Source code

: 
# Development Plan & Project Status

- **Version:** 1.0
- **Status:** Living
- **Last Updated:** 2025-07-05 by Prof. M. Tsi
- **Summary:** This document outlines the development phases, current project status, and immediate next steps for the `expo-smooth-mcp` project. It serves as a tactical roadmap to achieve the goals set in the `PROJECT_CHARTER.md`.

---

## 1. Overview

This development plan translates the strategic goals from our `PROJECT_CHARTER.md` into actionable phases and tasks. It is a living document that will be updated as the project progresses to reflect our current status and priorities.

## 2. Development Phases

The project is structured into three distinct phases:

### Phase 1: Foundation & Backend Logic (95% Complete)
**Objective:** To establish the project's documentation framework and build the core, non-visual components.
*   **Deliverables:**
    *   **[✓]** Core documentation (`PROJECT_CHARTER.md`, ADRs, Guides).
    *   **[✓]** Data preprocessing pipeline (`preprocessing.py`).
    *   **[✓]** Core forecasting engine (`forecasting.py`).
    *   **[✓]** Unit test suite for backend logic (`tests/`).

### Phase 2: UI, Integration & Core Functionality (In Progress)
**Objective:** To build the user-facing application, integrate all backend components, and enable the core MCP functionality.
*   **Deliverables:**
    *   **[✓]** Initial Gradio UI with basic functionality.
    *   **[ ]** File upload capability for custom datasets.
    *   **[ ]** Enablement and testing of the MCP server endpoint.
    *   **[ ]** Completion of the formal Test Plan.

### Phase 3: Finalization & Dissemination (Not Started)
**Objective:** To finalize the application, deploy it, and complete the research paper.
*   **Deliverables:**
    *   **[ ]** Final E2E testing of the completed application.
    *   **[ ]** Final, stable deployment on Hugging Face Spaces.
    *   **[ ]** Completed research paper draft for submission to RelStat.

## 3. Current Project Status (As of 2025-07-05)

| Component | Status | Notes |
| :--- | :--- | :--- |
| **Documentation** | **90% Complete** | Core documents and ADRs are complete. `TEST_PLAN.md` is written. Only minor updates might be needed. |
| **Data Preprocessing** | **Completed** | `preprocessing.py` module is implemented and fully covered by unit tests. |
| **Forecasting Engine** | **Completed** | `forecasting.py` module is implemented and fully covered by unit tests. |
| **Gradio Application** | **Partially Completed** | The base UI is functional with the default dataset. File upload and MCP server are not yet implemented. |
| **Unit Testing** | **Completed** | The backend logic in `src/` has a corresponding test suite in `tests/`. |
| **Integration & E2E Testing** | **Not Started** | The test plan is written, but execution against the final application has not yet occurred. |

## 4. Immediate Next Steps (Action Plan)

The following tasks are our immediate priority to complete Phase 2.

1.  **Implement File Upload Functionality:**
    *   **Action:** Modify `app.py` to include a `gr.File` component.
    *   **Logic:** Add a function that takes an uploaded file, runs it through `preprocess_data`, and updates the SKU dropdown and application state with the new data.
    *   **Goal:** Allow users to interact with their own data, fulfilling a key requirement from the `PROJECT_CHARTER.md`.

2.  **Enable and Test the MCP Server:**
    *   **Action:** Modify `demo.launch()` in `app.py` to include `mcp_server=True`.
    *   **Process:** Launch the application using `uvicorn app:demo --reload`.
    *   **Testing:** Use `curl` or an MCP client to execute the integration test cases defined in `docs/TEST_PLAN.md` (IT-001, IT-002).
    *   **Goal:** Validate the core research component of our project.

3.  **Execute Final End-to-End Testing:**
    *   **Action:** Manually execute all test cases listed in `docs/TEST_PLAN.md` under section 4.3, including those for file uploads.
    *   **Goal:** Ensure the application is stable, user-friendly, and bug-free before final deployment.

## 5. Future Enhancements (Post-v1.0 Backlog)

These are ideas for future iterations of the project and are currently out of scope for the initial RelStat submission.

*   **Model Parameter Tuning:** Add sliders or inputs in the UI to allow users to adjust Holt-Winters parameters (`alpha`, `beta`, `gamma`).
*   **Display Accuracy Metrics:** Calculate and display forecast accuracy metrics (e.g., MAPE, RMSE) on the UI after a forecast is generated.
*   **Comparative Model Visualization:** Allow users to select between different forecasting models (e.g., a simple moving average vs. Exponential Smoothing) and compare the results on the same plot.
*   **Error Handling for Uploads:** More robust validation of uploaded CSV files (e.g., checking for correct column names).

──────────

### Task to complete:
Since only part of the listing is wanted, copy exactly the lines from the one holding "to include a" to the one holding "the same plot.", both included.

### Answer box:
    *   **Action:** Modify `app.py` to include a `gr.File` component.
    *   **Logic:** Add a function that takes an uploaded file, runs it through `preprocess_data`, and updates the SKU dropdown and application state with the new data.
    *   **Goal:** Allow users to interact with their own data, fulfilling a key requirement from the `PROJECT_CHARTER.md`.

2.  **Enable and Test the MCP Server:**
    *   **Action:** Modify `demo.launch()` in `app.py` to include `mcp_server=True`.
    *   **Process:** Launch the application using `uvicorn app:demo --reload`.
    *   **Testing:** Use `curl` or an MCP client to execute the integration test cases defined in `docs/TEST_PLAN.md` (IT-001, IT-002).
    *   **Goal:** Validate the core research component of our project.

3.  **Execute Final End-to-End Testing:**
    *   **Action:** Manually execute all test cases listed in `docs/TEST_PLAN.md` under section 4.3, including those for file uploads.
    *   **Goal:** Ensure the application is stable, user-friendly, and bug-free before final deployment.

## 5. Future Enhancements (Post-v1.0 Backlog)

These are ideas for future iterations of the project and are currently out of scope for the initial RelStat submission.

*   **Model Parameter Tuning:** Add sliders or inputs in the UI to allow users to adjust Holt-Winters parameters (`alpha`, `beta`, `gamma`).
*   **Display Accuracy Metrics:** Calculate and display forecast accuracy metrics (e.g., MAPE, RMSE) on the UI after a forecast is generated.
*   **Comparative Model Visualization:** Allow users to select between different forecasting models (e.g., a simple moving average vs. Exponential Smoothing) and compare the results on the same plot.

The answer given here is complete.